When I was growing up, tough chicken (as compared to most chicken here in the USA) was the only chicken I knew. It was great for curry, because you could simmer it for a long time without it turning into mush, and in that time it would get a lot of flavor from the broth/sauce around it. That would be like stewing chicken here, I'd guess.


----------



## maryb (Mar 21, 2008)

Sounds like the 6 pounder in my freezer :lol: friend insisted she could get it tender on the rotiss so I said go ahead. I figured I could always make it into soup later and I was right. I saved all the drippings so no loss of flavor and the roasted skin added some extra depth to the soup. I have another one of those tough farmyard birds to cook some day.


----------



## oregonyeti (Jun 16, 2007)

LOL big one  You were wise to have another use in mind. Twice-cooked chicken, eh.


----------



## amazingrace (Jul 28, 2006)

At some time or other I read, or heard, or saw it on TV, or I just grew up knowing, that when making stock, you should always start with all the ingredients in cold water, and only bring them up to the simmer, never boil, but keep the pot at the simmer until the chicken falls off the bones and the vegetables have cried for mercy. Something about boiling makes the stock cloudy? Then, strain out the ingredients and save only the liquid. 

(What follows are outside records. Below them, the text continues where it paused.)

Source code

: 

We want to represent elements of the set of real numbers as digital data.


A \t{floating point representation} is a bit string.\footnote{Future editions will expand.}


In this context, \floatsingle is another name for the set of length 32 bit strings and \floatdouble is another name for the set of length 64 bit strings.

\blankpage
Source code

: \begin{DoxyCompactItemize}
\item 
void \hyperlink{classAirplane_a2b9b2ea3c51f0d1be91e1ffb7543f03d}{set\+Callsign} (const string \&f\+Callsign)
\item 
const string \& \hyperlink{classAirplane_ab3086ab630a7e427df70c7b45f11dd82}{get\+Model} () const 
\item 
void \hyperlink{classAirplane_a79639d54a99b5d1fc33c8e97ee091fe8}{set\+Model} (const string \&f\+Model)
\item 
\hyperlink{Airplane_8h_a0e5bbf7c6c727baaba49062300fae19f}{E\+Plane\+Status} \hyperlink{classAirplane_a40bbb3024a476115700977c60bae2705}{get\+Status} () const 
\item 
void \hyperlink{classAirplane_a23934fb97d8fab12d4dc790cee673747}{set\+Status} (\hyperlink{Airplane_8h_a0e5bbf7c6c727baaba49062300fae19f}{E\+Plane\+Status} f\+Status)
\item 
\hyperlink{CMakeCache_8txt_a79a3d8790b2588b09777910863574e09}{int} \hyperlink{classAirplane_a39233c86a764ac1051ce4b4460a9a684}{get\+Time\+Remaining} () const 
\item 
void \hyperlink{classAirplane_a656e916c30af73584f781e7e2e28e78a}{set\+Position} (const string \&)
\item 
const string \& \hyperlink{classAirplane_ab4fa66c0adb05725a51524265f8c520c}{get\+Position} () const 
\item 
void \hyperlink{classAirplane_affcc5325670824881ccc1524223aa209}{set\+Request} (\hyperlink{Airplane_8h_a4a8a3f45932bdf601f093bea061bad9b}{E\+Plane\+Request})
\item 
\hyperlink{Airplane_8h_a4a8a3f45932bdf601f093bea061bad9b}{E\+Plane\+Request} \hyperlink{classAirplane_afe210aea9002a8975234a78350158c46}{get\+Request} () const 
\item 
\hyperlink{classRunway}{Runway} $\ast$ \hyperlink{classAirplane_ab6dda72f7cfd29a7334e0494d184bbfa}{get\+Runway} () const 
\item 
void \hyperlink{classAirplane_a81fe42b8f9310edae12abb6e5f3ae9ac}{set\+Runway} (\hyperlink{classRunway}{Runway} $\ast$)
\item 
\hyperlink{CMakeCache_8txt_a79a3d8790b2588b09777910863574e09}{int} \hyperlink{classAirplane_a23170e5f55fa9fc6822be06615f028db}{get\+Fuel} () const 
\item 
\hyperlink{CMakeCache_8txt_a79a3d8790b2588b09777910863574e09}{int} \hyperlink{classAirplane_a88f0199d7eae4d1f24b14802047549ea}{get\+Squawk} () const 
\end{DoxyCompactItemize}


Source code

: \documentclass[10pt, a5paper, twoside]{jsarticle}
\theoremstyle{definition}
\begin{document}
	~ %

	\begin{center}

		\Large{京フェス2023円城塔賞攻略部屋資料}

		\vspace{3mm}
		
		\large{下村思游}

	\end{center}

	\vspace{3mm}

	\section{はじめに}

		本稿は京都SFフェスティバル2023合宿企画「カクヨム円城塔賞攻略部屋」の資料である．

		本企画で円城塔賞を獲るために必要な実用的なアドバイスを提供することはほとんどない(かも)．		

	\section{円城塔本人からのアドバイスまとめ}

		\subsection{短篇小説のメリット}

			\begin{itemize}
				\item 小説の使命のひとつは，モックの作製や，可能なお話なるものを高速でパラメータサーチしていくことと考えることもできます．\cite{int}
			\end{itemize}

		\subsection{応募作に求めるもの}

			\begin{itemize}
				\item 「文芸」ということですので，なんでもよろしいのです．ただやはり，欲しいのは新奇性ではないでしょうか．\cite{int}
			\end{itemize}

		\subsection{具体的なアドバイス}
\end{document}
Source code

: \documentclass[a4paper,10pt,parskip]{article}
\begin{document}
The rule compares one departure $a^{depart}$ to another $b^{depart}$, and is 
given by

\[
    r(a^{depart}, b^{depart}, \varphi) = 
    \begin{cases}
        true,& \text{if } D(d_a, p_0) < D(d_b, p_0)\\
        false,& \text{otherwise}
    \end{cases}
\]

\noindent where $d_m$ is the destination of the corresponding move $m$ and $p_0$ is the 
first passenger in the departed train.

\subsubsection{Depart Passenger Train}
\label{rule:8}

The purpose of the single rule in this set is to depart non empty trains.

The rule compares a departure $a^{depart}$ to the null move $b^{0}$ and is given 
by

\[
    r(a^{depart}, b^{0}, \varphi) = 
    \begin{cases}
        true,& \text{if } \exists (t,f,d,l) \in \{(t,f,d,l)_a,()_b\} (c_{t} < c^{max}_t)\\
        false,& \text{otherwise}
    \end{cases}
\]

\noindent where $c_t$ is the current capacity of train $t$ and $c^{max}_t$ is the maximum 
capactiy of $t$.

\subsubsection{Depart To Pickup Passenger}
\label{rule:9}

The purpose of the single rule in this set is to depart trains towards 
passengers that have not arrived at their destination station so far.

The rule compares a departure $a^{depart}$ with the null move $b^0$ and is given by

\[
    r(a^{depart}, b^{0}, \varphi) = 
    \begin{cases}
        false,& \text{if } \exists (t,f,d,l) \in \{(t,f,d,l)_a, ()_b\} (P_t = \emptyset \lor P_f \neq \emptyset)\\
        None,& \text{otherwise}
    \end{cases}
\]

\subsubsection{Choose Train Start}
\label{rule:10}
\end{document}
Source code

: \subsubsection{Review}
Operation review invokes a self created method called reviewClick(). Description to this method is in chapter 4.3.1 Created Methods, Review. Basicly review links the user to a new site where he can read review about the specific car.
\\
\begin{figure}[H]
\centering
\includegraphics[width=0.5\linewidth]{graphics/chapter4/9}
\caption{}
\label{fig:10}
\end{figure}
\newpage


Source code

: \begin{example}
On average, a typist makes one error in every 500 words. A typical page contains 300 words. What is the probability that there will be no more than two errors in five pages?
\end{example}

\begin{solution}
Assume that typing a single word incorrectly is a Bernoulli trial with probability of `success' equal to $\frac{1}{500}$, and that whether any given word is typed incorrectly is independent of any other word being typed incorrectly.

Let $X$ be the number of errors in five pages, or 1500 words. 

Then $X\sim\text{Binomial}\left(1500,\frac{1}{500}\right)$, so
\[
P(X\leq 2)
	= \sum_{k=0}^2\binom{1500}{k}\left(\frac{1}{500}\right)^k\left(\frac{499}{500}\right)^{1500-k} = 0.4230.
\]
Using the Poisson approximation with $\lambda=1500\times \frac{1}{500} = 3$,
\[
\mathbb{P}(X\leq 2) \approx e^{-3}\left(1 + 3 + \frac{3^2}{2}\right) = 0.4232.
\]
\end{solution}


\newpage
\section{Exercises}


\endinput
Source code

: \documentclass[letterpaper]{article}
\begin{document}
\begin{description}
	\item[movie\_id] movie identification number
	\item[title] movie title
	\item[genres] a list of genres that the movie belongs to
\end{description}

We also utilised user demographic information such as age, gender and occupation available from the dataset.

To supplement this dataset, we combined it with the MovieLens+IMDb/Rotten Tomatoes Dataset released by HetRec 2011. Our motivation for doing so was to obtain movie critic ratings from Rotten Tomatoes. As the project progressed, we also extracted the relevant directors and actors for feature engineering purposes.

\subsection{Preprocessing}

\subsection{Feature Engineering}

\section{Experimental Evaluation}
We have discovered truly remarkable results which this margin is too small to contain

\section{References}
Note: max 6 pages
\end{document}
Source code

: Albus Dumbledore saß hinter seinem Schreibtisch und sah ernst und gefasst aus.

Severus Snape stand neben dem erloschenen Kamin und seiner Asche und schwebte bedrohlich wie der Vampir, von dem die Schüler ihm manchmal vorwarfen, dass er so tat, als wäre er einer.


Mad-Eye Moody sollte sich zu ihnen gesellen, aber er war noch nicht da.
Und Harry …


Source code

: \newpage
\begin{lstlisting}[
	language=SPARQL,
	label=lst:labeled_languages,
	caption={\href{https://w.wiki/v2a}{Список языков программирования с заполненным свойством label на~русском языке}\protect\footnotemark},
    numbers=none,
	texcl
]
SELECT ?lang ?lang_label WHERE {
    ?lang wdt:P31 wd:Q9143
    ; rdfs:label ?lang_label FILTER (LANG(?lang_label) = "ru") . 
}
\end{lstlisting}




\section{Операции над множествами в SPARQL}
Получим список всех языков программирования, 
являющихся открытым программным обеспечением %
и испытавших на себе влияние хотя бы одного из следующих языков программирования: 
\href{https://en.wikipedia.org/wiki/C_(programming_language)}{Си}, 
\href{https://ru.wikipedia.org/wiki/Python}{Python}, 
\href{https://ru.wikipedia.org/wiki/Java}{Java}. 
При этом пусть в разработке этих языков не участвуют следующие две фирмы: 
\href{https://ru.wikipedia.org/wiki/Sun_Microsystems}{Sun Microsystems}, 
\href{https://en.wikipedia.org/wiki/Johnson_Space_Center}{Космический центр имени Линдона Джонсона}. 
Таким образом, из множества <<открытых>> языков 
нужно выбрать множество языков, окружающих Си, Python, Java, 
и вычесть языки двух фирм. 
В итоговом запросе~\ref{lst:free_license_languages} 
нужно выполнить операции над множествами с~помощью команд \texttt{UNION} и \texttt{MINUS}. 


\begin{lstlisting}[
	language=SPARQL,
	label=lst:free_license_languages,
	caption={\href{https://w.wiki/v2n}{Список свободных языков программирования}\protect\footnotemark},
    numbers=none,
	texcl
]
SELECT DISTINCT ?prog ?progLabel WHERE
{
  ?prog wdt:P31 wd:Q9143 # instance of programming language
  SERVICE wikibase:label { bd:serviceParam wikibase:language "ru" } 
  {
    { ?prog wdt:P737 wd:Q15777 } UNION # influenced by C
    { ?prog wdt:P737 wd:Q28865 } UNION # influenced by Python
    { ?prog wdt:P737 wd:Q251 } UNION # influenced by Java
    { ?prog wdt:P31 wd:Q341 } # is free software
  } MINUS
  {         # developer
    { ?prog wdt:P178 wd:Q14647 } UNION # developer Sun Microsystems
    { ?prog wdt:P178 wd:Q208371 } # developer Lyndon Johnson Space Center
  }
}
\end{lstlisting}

It seems a 'terrible waste' to throw away all that chicken, doesn't it? But really, there isn't much left nutritionally...it's all in the broth. If you just cannot bear to part with it so ruthlessly, mix it into the dog's dinner for the next couple of days.


----------



## shel (Dec 20, 2006)

I agree with you. I was just hypothesizing why someone would bring the liquid to a boil and floating a solution.

I love picking the spent meat off the bones and nibbling on it. There may be little or no nutrition, but it sure tastes good. My cat likes it, too.


----------



## maryb (Mar 21, 2008)

Depends on the chicken. The tough old stewing hens I get from a friend have a lot of flavor still after a long cook. I HATE grocery store chicken, it has no flavor.


----------



## teamfat (Nov 5, 2007)

I might as well toss in a comment or two on the whole process. Starting with the meat in cold water improves the extraction of the goodies from the bones. Bones are porous, the collagen and such stuff can be coaxed out more easily when the pores are more open in colder water. As the bones heat up, the pores tend to close up [1], making extraction more difficult. That's why you often see recipes for beef stock with big, hefty bones taking 10 - 12 hours or more.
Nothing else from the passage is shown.